Since then, it has only been used for the odd film or TV shoot (Ken Russell's Isadora, Richard Attenborough's Chaplin, Annie Lennox's video, No More I Love You). Then, in December 1997, Deborah Warner and Fiona Shaw briefly brought it back to theatrical life for a staging of Eliot's The Waste Land.

A year ago, it was taken over by Broomhill Opera, lately exiled from its original base in Tunbridge Wells. Since then, Broomhill has staged Kurt Weill's Utopian fantasy The Silver Lake (translated by Rory Bremner) and spent over pounds 430,000 on repairs - with no public subsidy. Coincidence, then, that the company should choose to stage The Beggar's Opera in the week before Covent Garden reopens after its pounds 214m Lottery-assisted facelift?
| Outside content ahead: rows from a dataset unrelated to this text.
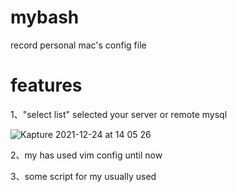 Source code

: # mybash
record personal mac's config file


# features
  1、"select list" selected  your server or remote mysql
  >
  ![Kapture 2021-12-24 at 14 05 26](https://user-images.githubusercontent.com/25540464/147618766-cbecea1e-5130-4d35-9d09-7d87322851bf.gif)

  2、my has used vim config  until now
  
  3、some  script for my usually used
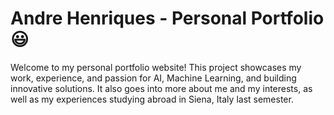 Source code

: # Andre Henriques - Personal Portfolio 😃

Welcome to my personal portfolio website! This project showcases my work, experience, and passion for AI, Machine Learning, and building innovative solutions. It also goes into more about me and my interests, as well as my experiences studying abroad in Siena, Italy last semester.
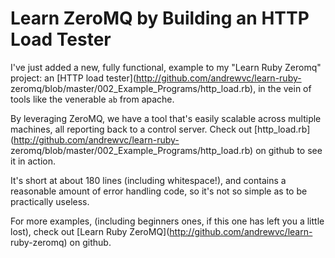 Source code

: # Learn ZeroMQ by Building an HTTP Load Tester

I've just added a new, fully functional, example to my "Learn Ruby Zeromq"
project: an [HTTP load tester](http://github.com/andrewvc/learn-ruby-
zeromq/blob/master/002_Example_Programs/http_load.rb), in the vein of tools
like the venerable `ab` from apache.

By leveraging ZeroMQ, we have a tool that's easily scalable across multiple
machines, all reporting back to a control server. Check out
[http_load.rb](http://github.com/andrewvc/learn-ruby-
zeromq/blob/master/002_Example_Programs/http_load.rb) on github to see it in
action.

It's short at about 180 lines (including whitespace!), and contains a
reasonable amount of error handling code, so it's not so simple as to be
practically useless.

For more examples, (including beginners ones, if this one has left you a
little lost), check out [Learn Ruby ZeroMQ](http://github.com/andrewvc/learn-
ruby-zeromq) on github.

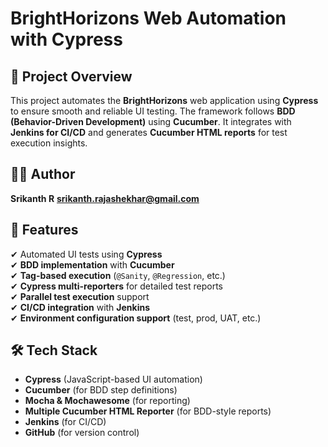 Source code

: # BrightHorizons Web Automation with Cypress  

## 📌 Project Overview  
This project automates the **BrightHorizons** web application using **Cypress** to ensure smooth and reliable UI testing. The framework follows **BDD (Behavior-Driven Development)** using **Cucumber**. It integrates with **Jenkins for CI/CD** and generates **Cucumber HTML reports** for test execution insights.  

## 👨‍💻 Author  
**Srikanth R** 
**srikanth.rajashekhar@gmail.com**  

## 🚀 Features  
✔ Automated UI tests using **Cypress**  
✔ **BDD implementation** with **Cucumber**  
✔ **Tag-based execution** (`@Sanity`, `@Regression`, etc.)  
✔ **Cypress multi-reporters** for detailed test reports  
✔ **Parallel test execution** support  
✔ **CI/CD integration** with **Jenkins**  
✔ **Environment configuration support** (test, prod, UAT, etc.)  

## 🛠 Tech Stack  
- **Cypress** (JavaScript-based UI automation)  
- **Cucumber** (for BDD step definitions)  
- **Mocha & Mochawesome** (for reporting)  
- **Multiple Cucumber HTML Reporter** (for BDD-style reports)  
- **Jenkins** (for CI/CD)  
- **GitHub** (for version control)  
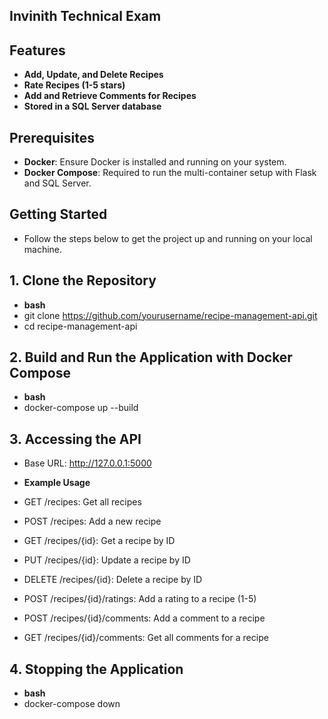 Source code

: ## Invinith Technical Exam ##

## Features

- **Add, Update, and Delete Recipes**
- **Rate Recipes (1-5 stars)**
- **Add and Retrieve Comments for Recipes**
- **Stored in a SQL Server database**

## Prerequisites

- **Docker**: Ensure Docker is installed and running on your system.
- **Docker Compose**: Required to run the multi-container setup with Flask and SQL Server.

## Getting Started

- Follow the steps below to get the project up and running on your local machine.

## 1. Clone the Repository

- **bash**
- git clone https://github.com/yourusername/recipe-management-api.git
- cd recipe-management-api

## 2. Build and Run the Application with Docker Compose

- **bash**
- docker-compose up --build

## 3. Accessing the API

- Base URL: http://127.0.0.1:5000

- **Example Usage**
- GET /recipes: Get all recipes
- POST /recipes: Add a new recipe
- GET /recipes/{id}: Get a recipe by ID
- PUT /recipes/{id}: Update a recipe by ID
- DELETE /recipes/{id}: Delete a recipe by ID
- POST /recipes/{id}/ratings: Add a rating to a recipe (1-5)
- POST /recipes/{id}/comments: Add a comment to a recipe
- GET /recipes/{id}/comments: Get all comments for a recipe

## 4. Stopping the Application

- **bash**
- docker-compose down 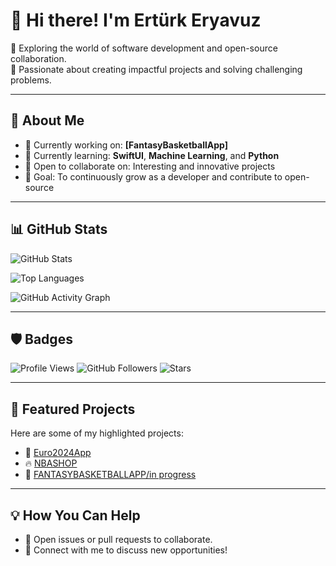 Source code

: # 👋 Hi there! I'm Ertürk Eryavuz

🚀 Exploring the world of software development and open-source collaboration.  
🎯 Passionate about creating impactful projects and solving challenging problems.  

---

## 🌟 About Me
- 🔭 Currently working on: **[FantasyBasketballApp]**
- 🌱 Currently learning: **SwiftUI**, **Machine Learning**, and **Python**
- 🤝 Open to collaborate on: Interesting and innovative projects
- 🎯 Goal: To continuously grow as a developer and contribute to open-source

---

## 📊 GitHub Stats
![GitHub Stats](https://github-readme-stats.vercel.app/api?username=erturkeryavuz&show_icons=true&theme=radical)

![Top Languages](https://github-readme-stats.vercel.app/api/top-langs/?username=erturkeryavuz&layout=compact&theme=radical)

![GitHub Activity Graph](https://github-readme-activity-graph.vercel.app/graph?username=erturkeryavuz&theme=radical)

---

## 🛡️ Badges
![Profile Views](https://komarev.com/ghpvc/?username=erturkeryavuz&color=brightgreen)
![GitHub Followers](https://img.shields.io/github/followers/erturkeryavuz?style=social)
![Stars](https://img.shields.io/github/stars/erturkeryavuz?style=social)

---

## 🚀 Featured Projects
Here are some of my highlighted projects:
- 🌟 [Euro2024App](https://github.com/erturkeryavuz/Euro2024App)
- 🔥 [NBASHOP](https://github.com/erturkeryavuz/NBASHOP)
- 🚀 [FANTASYBASKETBALLAPP/in progress](https://github.com/erturkeryavuz/FANTASYBASKETBALLAPP)

---

## 💡 How You Can Help
- 📝 Open issues or pull requests to collaborate.
- 🙌 Connect with me to discuss new opportunities!
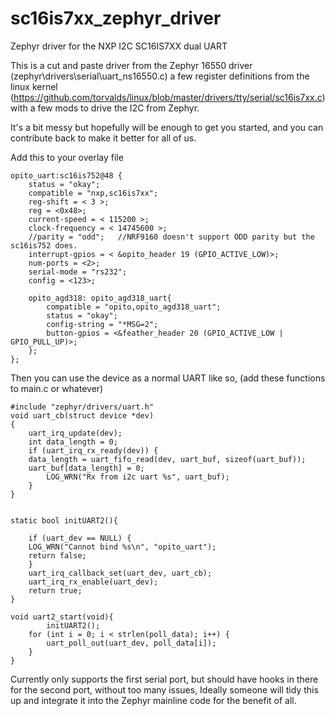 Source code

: # sc16is7xx_zephyr_driver
Zephyr driver for the NXP I2C SC16IS7XX dual UART

This is a cut and paste driver from the Zephyr 16550 driver (zephyr\drivers\serial\uart_ns16550.c) a few register definitions from the linux kernel (https://github.com/torvalds/linux/blob/master/drivers/tty/serial/sc16is7xx.c) with a few mods to drive the I2C from Zephyr. 

It's a bit messy but hopefully will be enough to get you started, and you can contribute back to make it better for all of us. 

Add this to your overlay file

	opito_uart:sc16is752@48 {
		status = "okay";
		compatible = "nxp,sc16is7xx";
		reg-shift = < 3 >;
		reg = <0x48>;
		current-speed = < 115200 >;
		clock-frequency = < 14745600 >;
		//parity = "odd"; 	//NRF9160 doesn't support ODD parity but the sc16is752 does.
		interrupt-gpios = < &opito_header 19 (GPIO_ACTIVE_LOW)>;
		num-ports = <2>; 
		serial-mode = "rs232";
		config = <123>;
		
		opito_agd318: opito_agd318_uart{
			compatible = "opito,opito_agd318_uart";
			status = "okay";
			config-string = "*MSG=2";
			button-gpios = <&feather_header 20 (GPIO_ACTIVE_LOW | GPIO_PULL_UP)>; 
		};
	};
	
	
Then you can use the device as a normal UART like so, (add these functions to main.c or whatever)

	#include "zephyr/drivers/uart.h"
	void uart_cb(struct device *dev)
	{
	    uart_irq_update(dev);
	    int data_length = 0;
	    if (uart_irq_rx_ready(dev)) {
		data_length = uart_fifo_read(dev, uart_buf, sizeof(uart_buf));
		uart_buf[data_length] = 0;
			LOG_WRN("Rx from i2c uart %s", uart_buf);
	    }
	}


	static bool initUART2(){

	    if (uart_dev == NULL) {
		LOG_WRN("Cannot bind %s\n", "opito_uart");
		return false;
	    }
	    uart_irq_callback_set(uart_dev, uart_cb);
		uart_irq_rx_enable(uart_dev);
	    return true;
	}

	void uart2_start(void){
	    	initUART2();
		for (int i = 0; i < strlen(poll_data); i++) {
			uart_poll_out(uart_dev, poll_data[i]);
		}
	}


Currently only supports the first serial port, but should have hooks in there for the second port, without too many issues, Ideally someone will tidy this up and integrate it into the Zephyr mainline code for the benefit of all.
The "painted ladies" are back at Wilton's (and pleasuring "Captain" Macheath in more positions than you can imagine) in Jonathan Miller's wry and raunchy new staging, while Gay's savage satire on private greed and public corruption, the incestuous allying of cops and robbers, big business and petty crime, needs no updating to ring as true in Tony Blair's day as in Walpole's.

Or Disraeli's. For Miller's gone for a Dickensian feel, to match the venue. It's a "poor theatre" staging, as befits a "beggar's opera" (and Broomhill's budget). The set is just a line of wooden doors propped up behind a table, two chairs and two benches. Miller, on top form, coaxes intense, detailed performances from a strong cast, led by Mike Burnside's saturnine Peachum and Michael Feast's erotomaniac Macheath - and the drama never flags in three hours.

Ali McGregor's luscious-toned Polly and Tara Harrison's slightly acid Lucy have the only trained voices, but everyone's words are strong, even when their singing is weak. Composer Jonathan Lloyd's "arrangement" is really a dazzlingly inventive, uproariously funny new score (ably conducted by Charles Hazlewood).

With only eight players, but unexpected instruments such as accordion, banjo and guitar, as well as swing bass, Lloyd creates a constantly ironic commentary on the action - punctuated by fruity brass raspberries, curious peeps and squeaks, and a recurring glissando that sounds like the equivalent of a Cockney wide-boy's whine - while kaleidoscopically recasting the traditional airs in a dizzying variety of styles (from baroque to bluegrass, C&W to New Orleans, funk to folk) and forms (from ominous underscorings to quirky counterpoints to big concerted choral numbers).

It will be a real crime if Miller and Lloyd's version of The Beggar's Opera isn't filmed or recorded now.